How gunicorn is set up with systemd

A file was created in /etc/systemd/system/jacow.service with the following content:

[Unit]
Description=The Jacow web server for verifying research papers
After=network.target
Wants=clean-jacow-docs.service

[Service]
PIDFile=/run/gunicorn/pid
User=ec2-user
WorkingDirectory=/home/ec2-user/jacow-validator
ExecStart=/usr/local/bin/pipenv run gunicorn -w 3 --pid /run/gunicorn/pid --timeout 180 wsgi:app -b 0.0.0.0:8080
Restart=always

[Install]
WantedBy=multi-user.target

And then its mode adjusted to rwxr-xr-x as suggested by online tutorials

A directory was also created (/run/gunicorn) with similar open permissions to ensure services would have no trouble accessing it.

That file declares that the service should be restarted if it ever goes down so now systemd will ensure that this happens automatically for us.

It also declares what the server run command is, the gunicorn command.

Cleaning up after a crash

In the above, the line Wants=clean-jacow-docs.service declares that the service 'clean-jacow-docs' should be run whenever it is started.

There was an issue where if the server crashed (or was killed for using too much memory) any documents it was currently working with would not be cleared from the folder they get stored in when uploaded by a user. Subsequent attempts to upload the same document would then save it with an appended _1 so as to not overwrite the existing one. The below serves to address the buildup of docx files.

clean-jacow-docs.service in /etc/systemd/system/

[Unit]
Description=Service to run script before starting jacow service to clear out remnant docx files after a previous jacow crash

[Service]
User=ec2-user
WorkingDirectory=/home/ec2-user
ExecStart=/bin/bash clean-jacow-docs.sh

[Install]
WantedBy=jacow.service

clean-jacow-docs.sh in /home/ec2-user

#!/bin/bash
#
# this script removes docx files from the jacow servers upload directory after
# logging them to journalctl. This script is set to run by an associated systemd
# service whenever the jacow.service is started up. This ensures that if the 
# jacow service is killed that the document folder is cleared out before it is 
# restarted, which is required to ensure users don't run into the issue that 
# their subsequent attempts to upload the same filename document don't get
# automatically renamed to have _1 appended to the filename and then subsequently
# fails the spms check.
#
#
cd /var/tmp/document
for filename in *.docx; do
  [ -e "$filename" ] || continue
  echo $filename removed from cache before restarting service | systemd-cat -p err -t jacow
  rm $filename
done

a note on the chosen gunicorn settings

The --timeout was set to 180 seconds (3mins) to ensure that if an upload of a document took longer than the default 30 seconds that the gunicorn worker would not be killed and replaced.
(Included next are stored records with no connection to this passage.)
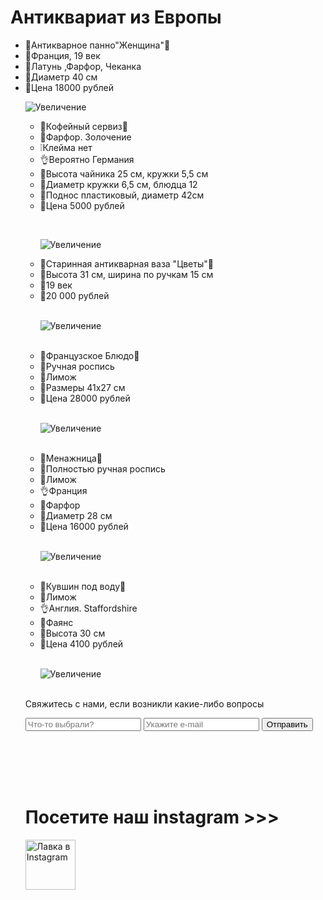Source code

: <html>
<head>
<meta charset="utf-8">
  <title>CHERDANTIQUE</title>
  <link rel="shortcut icon" href="ch.ico" type="image/x-icon">
</head>
<body>
 <h1>Антиквариат из Европы</h1>
<body>
<ul>
 <td  align="center" width="60" height="60" >
 <p>
 <li>💫Антикварное панно"Женщина"💫</li>
<li>👑Франция, 19 век</li>
<li>🔴Латунь ,Фарфор, Чеканка</li>
<li>📐Диаметр 40 см</li>
<li>🔶Цена 18000 рублей</li>
</p>
<td>
<img src="dama.jpg" 
   title="Увеличение"
 onmouseover="this.width=600;this.height=600"
 onmouseout="this.width=60;this.height=60">
 </td>
 <body>
 <ul>
  <td  align="center" width="60" height="60" >
  <p><li>💫Кофейный сервиз💫</li>
  <li>👑Фарфор. Золочение</li>
  <li>❕Клейма нет</li>
<li>👌Вероятно Германия</li>
<li>📐Высота чайника 25 см, кружки 5,5 см</li>
<li>📐Диаметр кружки 6,5 см, блюдца 12 </li>
<li>🔵Поднос пластиковый, диаметр 42см</li>
<li>🔶Цена 5000 рублей</li>
</p>
</td>
</ul>
  <br>
  <ul>
  <td>
<img src="serv1.jpg" 
   title="Увеличение"
 onmouseover="this.width=600;this.height=600"
 onmouseout="this.width=100;this.height=100">
 </td>
 <p><li>💫Старинная антикварная ваза "Цветы"💫</li>
 <li>📐Высота 31 см, ширина по ручкам 15 см</li>
 <li>👑19 век</li>
 <li>🔶20 000 рублей</li>
 </p>
 <br>
 <td  align="center" width="60" height="60" >
<img src="vaza.jpg" 
   title="Увеличение"
 onmouseover="this.width=600;this.height=600"
 onmouseout="this.width=60;this.height=60">
 </td>
  </ul>
 <br>
 <ul>
 <td>
 </td>
 <p><li>💫Французское Блюдо💫</li>
 <li>📝Ручная роспись</li>
 <li>🎁Лимож</li>
 <li>📐Размеры 41х27 см</li>
 <li>🔶Цена 28000 рублей</li>
 </p>
 <br>
 <td  align="center" width="60" height="60" >
<img src="olen.jpg" 
   title="Увеличение"
 onmouseover="this.width=600;this.height=600"
 onmouseout="this.width=60;this.height=60">
 </td>
 </ul>
 <br>
  <ul>
 <td>
 </td>
 <p><li>💫Менажница💫</li>
 <li>📝Полностью ручная роспись</li>
 <li>🎁Лимож</li>
 <li>👌Франция</li>
 <li>🔵Фарфор</li>
 <li>📐Диаметр 28 см</li>
 <li>🔶Цена 16000 рублей </li>
 </p>
 <br>
 <td  align="center" width="60" height="60" >
<img src="menaj.jpg" 
   title="Увеличение"
 onmouseover="this.width=600;this.height=600"
 onmouseout="this.width=60;this.height=60">
 </td>
 </ul>
 <br>
  <ul>
 <td>
 </td>
 <p><li>💫Кувшин под воду💫</li>
 <li>🎁Лимож</li>
 <li>👌Англия. Staffordshire</li>
 <li>🔵Фаянс</li>
 <li>📐Высота 30 см</li>
 <li>🔶Цена 4100 рублей</li>
 </p>
 <br>
 <td  align="center" width="60" height="60" >
<img src="kuv.jpg" 
   title="Увеличение"
 onmouseover="this.width=600;this.height=600"
 onmouseout="this.width=60;this.height=60">
 </td>
 </ul>
 <br>
 <p>Свяжитесь с нами, если возникли какие-либо вопросы</p> 
 <form action="send.php" method="post">
<input type="text" name="fio" placeholder="Что-то выбрали?">
<input type="text" name="email" placeholder="Укажите e-mail">
<input type="submit" value="Отправить">
</form>
 <br>
 <br>
 <br>
 <br>
 <body>
 <h1>Посетите наш instagram >>></h1>
</body>
 <p><a href="https://www.instagram.com/cherdachek_antik_orel/"><img src="inst.png" width="80" 
height="80" title="Лавка в Instagram" /></a></p>
<html>
</html>


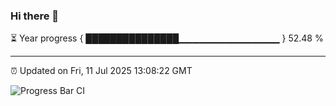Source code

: ### Hi there 👋

⏳ Year progress { ███████████████▁▁▁▁▁▁▁▁▁▁▁▁▁▁▁ } 52.48 %

---

⏰ Updated on Fri, 11 Jul 2025 13:08:22 GMT

![Progress Bar CI](https://github.com/IshwaranRudhara/GIT-ACTION/workflows/Progress%20Bar%20CI/badge.svg)
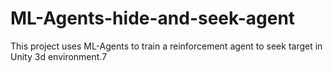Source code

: # ML-Agents-hide-and-seek-agent
This project uses ML-Agents to train a reinforcement agent to seek target in Unity 3d environment.7
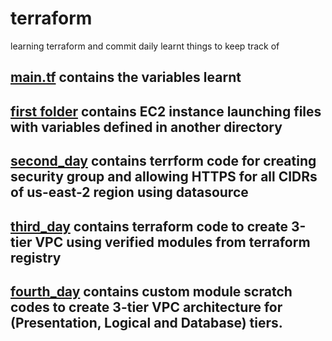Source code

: # terraform
learning terraform and commit daily learnt things to keep track of
## [main.tf](https://github.com/deesirouss/terraform/blob/main/main.tf) contains the variables learnt
## [first folder](https://github.com/deesirouss/terraform/tree/main/first) contains EC2 instance launching files with variables defined in another directory
## [second_day](https://github.com/deesirouss/terraform/tree/main/second_day) contains terrform code for creating security group and allowing HTTPS for all CIDRs of us-east-2 region using datasource
## [third_day](https://github.com/deesirouss/terraform/tree/main/third_day) contains terraform code to create 3-tier VPC using verified modules from terraform registry
## [fourth_day](https://github.com/deesirouss/terraform/tree/main/fourth_day) contains custom module scratch codes to create 3-tier VPC architecture for (Presentation, Logical and Database) tiers.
The number of workers -w 3 was set after stumbling into memory usage issues when attempting to run 20 workers and subsequently finding a suggestion that for gunicorn workers a rule of thumb is 1 worker + 2 workers for every cpu, and we only have one virtual cpu.

exerpt from the journalctl logs of the last time memory issues happened before the change that dropped the number of workers down to 3:

May 10 15:38:53 ip-172-31-20-79.us-west-2.compute.internal kernel: Out of memory: Kill process 8470 (gunicorn) score 63 or sacrifice child
May 10 15:38:53 ip-172-31-20-79.us-west-2.compute.internal kernel: Killed process 8470 (gunicorn) total-vm:340852kB, anon-rss:63568kB, file-rss:296kB, shmem-rss:0kB

Hopefully this will be sufficient given that the documentation states:

Gunicorn should only need 4-12 worker processes to handle hundreds or thousands of requests per second.

spms csv file

A cron job was set up to run every hour to automatically download the csv file from the official jacow website to keep locally for use by this jacow tool in comparing crucial information between uploaded documents and the csv file.

Issues encountered

The ec2 instance of RHEL that we have running appears to have an issue with its yum package manager, in that yum has issues contacting its repositories. This is unresolved at time of writing though research revealed a couple of possible solutions.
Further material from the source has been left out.